Ecosyste.ms: Awesome

An open API service indexing awesome lists of open source software.

https://github.com/open-i18n/rust-unic

UNIC: Unicode and Internationalization Crates for Rust
https://github.com/open-i18n/rust-unic

cldr crates internationalization locale-data rust text-processing unic unicode unicode-algorithms unicode-characters

Last synced: about 2 months ago
JSON representation

UNIC: Unicode and Internationalization Crates for Rust

Lists

README

        

# UNIC: Unicode and Internationalization Crates for Rust

[![UNIC-logo](docs/images/UNIC-logo.png)](https://github.com/open-i18n/rust-unic/)

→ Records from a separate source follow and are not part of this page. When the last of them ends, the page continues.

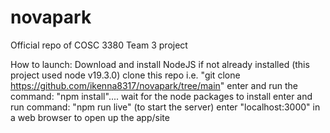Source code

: # novapark
Official repo of COSC 3380 Team 3 project

How to launch:
Download and install NodeJS if not already installed (this project used node v19.3.0)
clone this repo i.e. "git clone https://github.com/ikenna8317/novapark/tree/main"
enter and run the command: "npm install".... wait for the node packages to install
enter and run command: "npm run live" (to start the server)
enter "localhost:3000" in a web browser to open up the app/site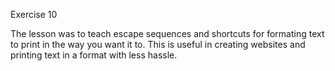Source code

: Exercise 10

The lesson was to teach escape sequences and shortcuts for formating text to print in the way you want it to. This is useful in creating websites and printing text in a format with less hassle.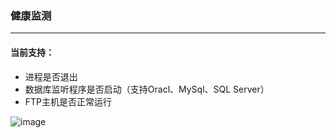 ### 健康监测
---
#### 当前支持：
- 进程是否退出
- 数据库监听程序是否启动（支持Oracl、MySql、SQL Server）
- FTP主机是否正常运行

![image](https://github.com/smsmpanda/HealthMonitor/raw/master/Resource/app.png)
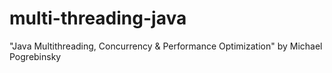 # multi-threading-java
"Java Multithreading, Concurrency &amp; Performance Optimization" by Michael Pogrebinsky
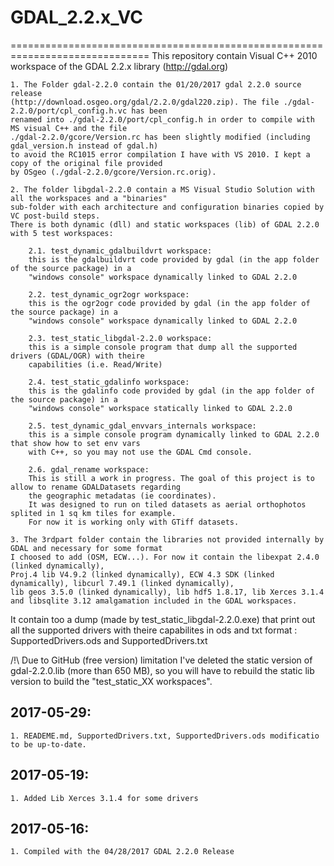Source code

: # GDAL_2.2.x_VC
==============================================================================
This repository contain Visual C++ 2010 workspace of the GDAL 2.2.x library (http://gdal.org)

    1. The Folder gdal-2.2.0 contain the 01/20/2017 gdal 2.2.0 source release
	(http://download.osgeo.org/gdal/2.2.0/gdal220.zip). The file ./gdal-2.2.0/port/cpl_config.h.vc has been 
	renamed into ./gdal-2.2.0/port/cpl_config.h in order to compile with MS visual C++ and the file 
	./gdal-2.2.0/gcore/Version.rc has been slightly modified (including gdal_version.h instead of gdal.h)
	to avoid the RC1015 error compilation I have with VS 2010. I kept a copy of the original file provided
	by OSgeo (./gdal-2.2.0/gcore/Version.rc.orig).

	2. The folder libgdal-2.2.0 contain a MS Visual Studio Solution with all the workspaces and a "binaries"
	sub-folder with each architecture and configuration binaries copied by VC post-build steps.
	There is both dynamic (dll) and static workspaces (lib) of GDAL 2.2.0 with 5 test workspaces:
	
		2.1. test_dynamic_gdalbuildvrt workspace:
		this is the gdalbuildvrt code provided by gdal (in the app folder of the source package) in a 
		"windows console" workspace dynamically linked to GDAL 2.2.0

		2.2. test_dynamic_ogr2ogr workspace:
		this is the ogr2ogr code provided by gdal (in the app folder of the source package) in a 
		"windows console" workspace dynamically linked to GDAL 2.2.0
	
		2.3. test_static_libgdal-2.2.0 workspace:
		this is a simple console program that dump all the supported drivers (GDAL/OGR) with theire 
		capabilities (i.e. Read/Write)
		
		2.4. test_static_gdalinfo workspace:
		this is the gdalinfo code provided by gdal (in the app folder of the source package) in a 
		"windows console" workspace statically linked to GDAL 2.2.0
		
		2.5. test_dynamic_gdal_envvars_internals workspace:
		this is a simple console program dynamically linked to GDAL 2.2.0 that show how to set env vars 
		with C++, so you may not use the GDAL Cmd console.
	
		2.6. gdal_rename workspace:
		This is still a work in progress. The goal of this project is to allow to rename GDALDatasets regarding
		the geographic metadatas (ie coordinates).
		It was designed to run on tiled datasets as aerial orthophotos splited in 1 sq km tiles for example.
		For now it is working only with GTiff datasets.
		
	3. The 3rdpart folder contain the libraries not provided internally by GDAL and necessary for some format
	I choosed to add (OSM, ECW...). For now it contain the libexpat 2.4.0 (linked dynamically), 
	Proj.4 lib V4.9.2 (linked dynamically), ECW 4.3 SDK (linked dynamically), libcurl 7.49.1 (linked dynamically),
	lib geos 3.5.0 (linked dynamically), lib hdf5 1.8.17, lib Xerces 3.1.4 and libsqlite 3.12 amalgamation included in the GDAL workspaces.
	
It contain too a dump (made by test_static_libgdal-2.2.0.exe) that print out all the supported drivers with
theire capabilites in ods and txt format : SupportedDrivers.ods and SupportedDrivers.txt

/!\ Due to GitHub (free version) limitation I've deleted the static version of gdal-2.2.0.lib (more than 650 MB),
so you will have to rebuild the static lib version to build the "test_static_XX workspaces".


## 2017-05-29:	
	1. READEME.md, SupportedDrivers.txt, SupportedDrivers.ods modificatio to be up-to-date. 

## 2017-05-19:	
	1. Added Lib Xerces 3.1.4 for some drivers

## 2017-05-16:	
	1. Compiled with the 04/28/2017 GDAL 2.2.0 Release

[![Travis](https://img.shields.io/travis/open-i18n/rust-unic/master.svg?label=Linux%20build)](https://travis-ci.org/open-i18n/rust-unic/)
[![Rust-1.45+](https://img.shields.io/badge/rustc-1.45+-red.svg#MIN_RUST_VERSION)](https://www.rust-lang.org/)
[![Unicode-10.0.0](https://img.shields.io/badge/unicode-10.0.0-red.svg)](https://www.unicode.org/versions/Unicode10.0.0/)
[![Release](https://img.shields.io/github/release/open-i18n/rust-unic.svg)](https://github.com/open-i18n/rust-unic/)
[![Crates.io](https://img.shields.io/crates/v/unic.svg)](https://crates.io/crates/unic/)
[![Documentation](https://docs.rs/unic/badge.svg)](https://docs.rs/unic/)
[![Gitter](https://img.shields.io/gitter/room/open-i18n/rust-unic.svg)](https://gitter.im/open-i18n/rust-unic)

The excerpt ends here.